-- Aim of the task --
Within the entries below, find every line that has the string "your", then copy it.

-- Provided material --
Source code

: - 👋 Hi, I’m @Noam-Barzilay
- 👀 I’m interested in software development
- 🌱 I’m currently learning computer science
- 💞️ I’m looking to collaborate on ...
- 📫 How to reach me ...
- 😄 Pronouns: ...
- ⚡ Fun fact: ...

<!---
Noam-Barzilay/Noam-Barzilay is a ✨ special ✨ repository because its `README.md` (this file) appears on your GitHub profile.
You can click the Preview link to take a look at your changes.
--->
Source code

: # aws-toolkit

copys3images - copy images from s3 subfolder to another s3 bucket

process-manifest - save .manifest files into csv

...

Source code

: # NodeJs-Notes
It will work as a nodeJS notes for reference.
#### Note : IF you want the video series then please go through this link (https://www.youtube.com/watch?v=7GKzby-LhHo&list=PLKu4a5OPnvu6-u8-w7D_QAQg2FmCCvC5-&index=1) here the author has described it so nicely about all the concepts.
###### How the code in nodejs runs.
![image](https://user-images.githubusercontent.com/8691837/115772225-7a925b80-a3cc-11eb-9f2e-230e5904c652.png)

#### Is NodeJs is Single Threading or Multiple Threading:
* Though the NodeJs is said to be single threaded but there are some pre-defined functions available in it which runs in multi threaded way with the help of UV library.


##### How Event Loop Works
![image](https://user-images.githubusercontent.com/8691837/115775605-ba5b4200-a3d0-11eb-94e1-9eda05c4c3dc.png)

-- Task output --
Noam-Barzilay/Noam-Barzilay is a ✨ special ✨ repository because its `README.md` (this file) appears on your GitHub profile.
You can click the Preview link to take a look at your changes.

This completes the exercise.